** Exercise goal **
Lines before the one containing "[The State of" are to be skipped; reproduce that line and the rest of the records below exactly.

[Plain-text document sources]
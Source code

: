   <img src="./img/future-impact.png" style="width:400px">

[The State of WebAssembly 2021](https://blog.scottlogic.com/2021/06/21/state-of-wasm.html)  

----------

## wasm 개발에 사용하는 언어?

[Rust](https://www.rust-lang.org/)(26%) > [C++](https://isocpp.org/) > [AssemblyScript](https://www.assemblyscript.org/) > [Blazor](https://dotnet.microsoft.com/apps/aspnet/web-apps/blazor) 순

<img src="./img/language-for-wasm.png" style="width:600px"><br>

** The completed task **
[The State of WebAssembly 2021](https://blog.scottlogic.com/2021/06/21/state-of-wasm.html)  

----------

## wasm 개발에 사용하는 언어?

[Rust](https://www.rust-lang.org/)(26%) > [C++](https://isocpp.org/) > [AssemblyScript](https://www.assemblyscript.org/) > [Blazor](https://dotnet.microsoft.com/apps/aspnet/web-apps/blazor) 순

<img src="./img/language-for-wasm.png" style="width:600px"><br>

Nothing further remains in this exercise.